- _Listed records_
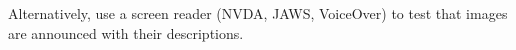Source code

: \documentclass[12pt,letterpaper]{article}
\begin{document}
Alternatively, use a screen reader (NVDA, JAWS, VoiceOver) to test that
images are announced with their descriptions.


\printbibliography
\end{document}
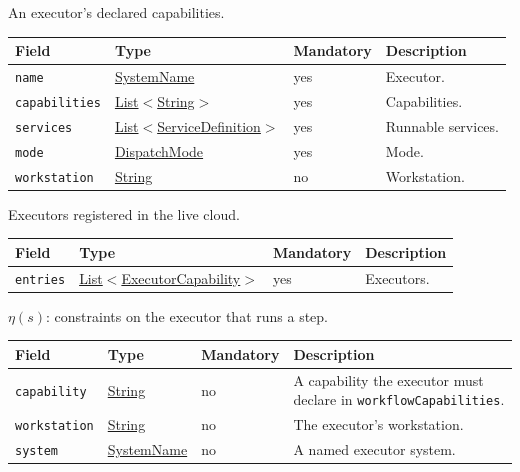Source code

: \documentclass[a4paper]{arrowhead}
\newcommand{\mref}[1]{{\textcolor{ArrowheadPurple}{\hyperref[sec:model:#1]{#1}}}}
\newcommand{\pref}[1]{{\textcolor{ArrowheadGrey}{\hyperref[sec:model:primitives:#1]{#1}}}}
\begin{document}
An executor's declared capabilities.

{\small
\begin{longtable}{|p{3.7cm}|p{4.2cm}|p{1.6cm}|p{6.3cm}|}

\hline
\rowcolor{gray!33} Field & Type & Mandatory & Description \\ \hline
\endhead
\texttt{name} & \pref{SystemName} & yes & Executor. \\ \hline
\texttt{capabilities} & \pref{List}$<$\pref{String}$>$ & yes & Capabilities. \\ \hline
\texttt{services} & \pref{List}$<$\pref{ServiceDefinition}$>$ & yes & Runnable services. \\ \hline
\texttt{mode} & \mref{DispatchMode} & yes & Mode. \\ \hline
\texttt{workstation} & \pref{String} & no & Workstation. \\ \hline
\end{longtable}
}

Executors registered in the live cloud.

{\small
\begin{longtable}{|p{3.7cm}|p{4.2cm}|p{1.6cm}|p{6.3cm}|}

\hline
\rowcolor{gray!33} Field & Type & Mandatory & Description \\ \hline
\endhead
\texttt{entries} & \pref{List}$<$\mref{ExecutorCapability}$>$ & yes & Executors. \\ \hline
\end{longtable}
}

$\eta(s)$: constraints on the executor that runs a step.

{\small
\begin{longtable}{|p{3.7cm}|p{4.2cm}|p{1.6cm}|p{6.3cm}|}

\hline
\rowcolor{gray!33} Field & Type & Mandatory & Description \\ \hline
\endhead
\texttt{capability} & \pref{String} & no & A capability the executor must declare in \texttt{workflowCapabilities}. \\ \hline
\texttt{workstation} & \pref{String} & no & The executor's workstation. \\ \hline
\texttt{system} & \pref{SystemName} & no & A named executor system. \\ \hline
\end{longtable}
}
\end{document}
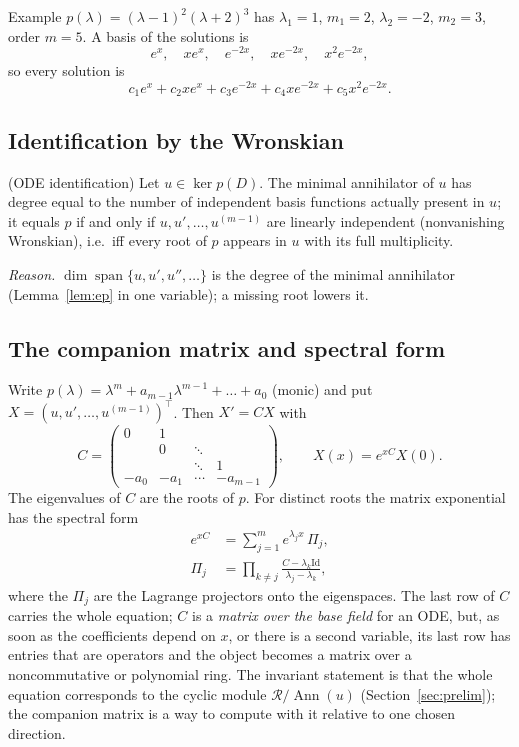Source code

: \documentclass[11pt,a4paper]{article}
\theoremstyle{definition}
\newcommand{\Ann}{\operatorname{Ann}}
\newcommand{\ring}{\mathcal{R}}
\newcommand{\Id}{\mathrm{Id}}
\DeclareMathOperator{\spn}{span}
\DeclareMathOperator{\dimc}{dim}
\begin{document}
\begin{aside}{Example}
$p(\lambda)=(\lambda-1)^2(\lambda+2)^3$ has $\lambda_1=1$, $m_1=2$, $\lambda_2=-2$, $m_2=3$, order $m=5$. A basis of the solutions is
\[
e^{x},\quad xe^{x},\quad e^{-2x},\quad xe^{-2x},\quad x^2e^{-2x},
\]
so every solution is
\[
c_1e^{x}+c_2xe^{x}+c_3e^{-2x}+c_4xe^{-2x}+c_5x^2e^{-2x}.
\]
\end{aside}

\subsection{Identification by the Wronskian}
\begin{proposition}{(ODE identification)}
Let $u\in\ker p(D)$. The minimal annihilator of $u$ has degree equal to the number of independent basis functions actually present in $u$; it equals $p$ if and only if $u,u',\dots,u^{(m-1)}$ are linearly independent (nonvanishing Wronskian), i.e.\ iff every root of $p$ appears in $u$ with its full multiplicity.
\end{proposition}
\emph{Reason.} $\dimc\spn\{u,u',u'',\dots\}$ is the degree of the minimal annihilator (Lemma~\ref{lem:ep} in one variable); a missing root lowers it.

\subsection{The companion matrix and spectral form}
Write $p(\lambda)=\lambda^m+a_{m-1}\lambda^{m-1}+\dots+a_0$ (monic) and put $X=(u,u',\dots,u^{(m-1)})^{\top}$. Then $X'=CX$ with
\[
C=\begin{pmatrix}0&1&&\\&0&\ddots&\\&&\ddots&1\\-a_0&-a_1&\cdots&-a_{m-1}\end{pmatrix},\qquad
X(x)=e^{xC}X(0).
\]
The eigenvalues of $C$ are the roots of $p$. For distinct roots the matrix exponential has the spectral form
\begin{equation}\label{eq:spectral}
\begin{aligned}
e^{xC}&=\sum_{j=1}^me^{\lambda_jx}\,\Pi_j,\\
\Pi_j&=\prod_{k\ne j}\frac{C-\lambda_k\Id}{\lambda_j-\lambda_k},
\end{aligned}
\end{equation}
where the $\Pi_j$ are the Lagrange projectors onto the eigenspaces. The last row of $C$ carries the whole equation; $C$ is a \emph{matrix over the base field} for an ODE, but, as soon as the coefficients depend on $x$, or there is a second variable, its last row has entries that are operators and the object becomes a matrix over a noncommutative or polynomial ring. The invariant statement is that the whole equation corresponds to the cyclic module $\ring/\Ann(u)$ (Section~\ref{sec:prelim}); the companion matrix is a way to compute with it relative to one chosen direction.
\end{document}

- _Your instructions_
What is needed here is an exact copy of all the entries, without the pictures.

- _Solution_
Source code

: \documentclass[12pt,letterpaper]{article}
\begin{document}
Alternatively, use a screen reader (NVDA, JAWS, VoiceOver) to test that
images are announced with their descriptions.


\printbibliography
\end{document}
Source code

: \documentclass[a4paper]{arrowhead}
\newcommand{\mref}[1]{{\textcolor{ArrowheadPurple}{\hyperref[sec:model:#1]{#1}}}}
\newcommand{\pref}[1]{{\textcolor{ArrowheadGrey}{\hyperref[sec:model:primitives:#1]{#1}}}}
\begin{document}
An executor's declared capabilities.

{\small
\begin{longtable}{|p{3.7cm}|p{4.2cm}|p{1.6cm}|p{6.3cm}|}

\hline
\rowcolor{gray!33} Field & Type & Mandatory & Description \\ \hline
\endhead
\texttt{name} & \pref{SystemName} & yes & Executor. \\ \hline
\texttt{capabilities} & \pref{List}$<$\pref{String}$>$ & yes & Capabilities. \\ \hline
\texttt{services} & \pref{List}$<$\pref{ServiceDefinition}$>$ & yes & Runnable services. \\ \hline
\texttt{mode} & \mref{DispatchMode} & yes & Mode. \\ \hline
\texttt{workstation} & \pref{String} & no & Workstation. \\ \hline
\end{longtable}
}

Executors registered in the live cloud.

{\small
\begin{longtable}{|p{3.7cm}|p{4.2cm}|p{1.6cm}|p{6.3cm}|}

\hline
\rowcolor{gray!33} Field & Type & Mandatory & Description \\ \hline
\endhead
\texttt{entries} & \pref{List}$<$\mref{ExecutorCapability}$>$ & yes & Executors. \\ \hline
\end{longtable}
}

$\eta(s)$: constraints on the executor that runs a step.

{\small
\begin{longtable}{|p{3.7cm}|p{4.2cm}|p{1.6cm}|p{6.3cm}|}

\hline
\rowcolor{gray!33} Field & Type & Mandatory & Description \\ \hline
\endhead
\texttt{capability} & \pref{String} & no & A capability the executor must declare in \texttt{workflowCapabilities}. \\ \hline
\texttt{workstation} & \pref{String} & no & The executor's workstation. \\ \hline
\texttt{system} & \pref{SystemName} & no & A named executor system. \\ \hline
\end{longtable}
}
\end{document}
Source code

: \documentclass[11pt,a4paper]{article}
\theoremstyle{definition}
\newcommand{\Ann}{\operatorname{Ann}}
\newcommand{\ring}{\mathcal{R}}
\newcommand{\Id}{\mathrm{Id}}
\DeclareMathOperator{\spn}{span}
\DeclareMathOperator{\dimc}{dim}
\begin{document}
\begin{aside}{Example}
$p(\lambda)=(\lambda-1)^2(\lambda+2)^3$ has $\lambda_1=1$, $m_1=2$, $\lambda_2=-2$, $m_2=3$, order $m=5$. A basis of the solutions is
\[
e^{x},\quad xe^{x},\quad e^{-2x},\quad xe^{-2x},\quad x^2e^{-2x},
\]
so every solution is
\[
c_1e^{x}+c_2xe^{x}+c_3e^{-2x}+c_4xe^{-2x}+c_5x^2e^{-2x}.
\]
\end{aside}

\subsection{Identification by the Wronskian}
\begin{proposition}{(ODE identification)}
Let $u\in\ker p(D)$. The minimal annihilator of $u$ has degree equal to the number of independent basis functions actually present in $u$; it equals $p$ if and only if $u,u',\dots,u^{(m-1)}$ are linearly independent (nonvanishing Wronskian), i.e.\ iff every root of $p$ appears in $u$ with its full multiplicity.
\end{proposition}
\emph{Reason.} $\dimc\spn\{u,u',u'',\dots\}$ is the degree of the minimal annihilator (Lemma~\ref{lem:ep} in one variable); a missing root lowers it.

\subsection{The companion matrix and spectral form}
Write $p(\lambda)=\lambda^m+a_{m-1}\lambda^{m-1}+\dots+a_0$ (monic) and put $X=(u,u',\dots,u^{(m-1)})^{\top}$. Then $X'=CX$ with
\[
C=\begin{pmatrix}0&1&&\\&0&\ddots&\\&&\ddots&1\\-a_0&-a_1&\cdots&-a_{m-1}\end{pmatrix},\qquad
X(x)=e^{xC}X(0).
\]
The eigenvalues of $C$ are the roots of $p$. For distinct roots the matrix exponential has the spectral form
\begin{equation}\label{eq:spectral}
\begin{aligned}
e^{xC}&=\sum_{j=1}^me^{\lambda_jx}\,\Pi_j,\\
\Pi_j&=\prod_{k\ne j}\frac{C-\lambda_k\Id}{\lambda_j-\lambda_k},
\end{aligned}
\end{equation}
where the $\Pi_j$ are the Lagrange projectors onto the eigenspaces. The last row of $C$ carries the whole equation; $C$ is a \emph{matrix over the base field} for an ODE, but, as soon as the coefficients depend on $x$, or there is a second variable, its last row has entries that are operators and the object becomes a matrix over a noncommutative or polynomial ring. The invariant statement is that the whole equation corresponds to the cyclic module $\ring/\Ann(u)$ (Section~\ref{sec:prelim}); the companion matrix is a way to compute with it relative to one chosen direction.
\end{document}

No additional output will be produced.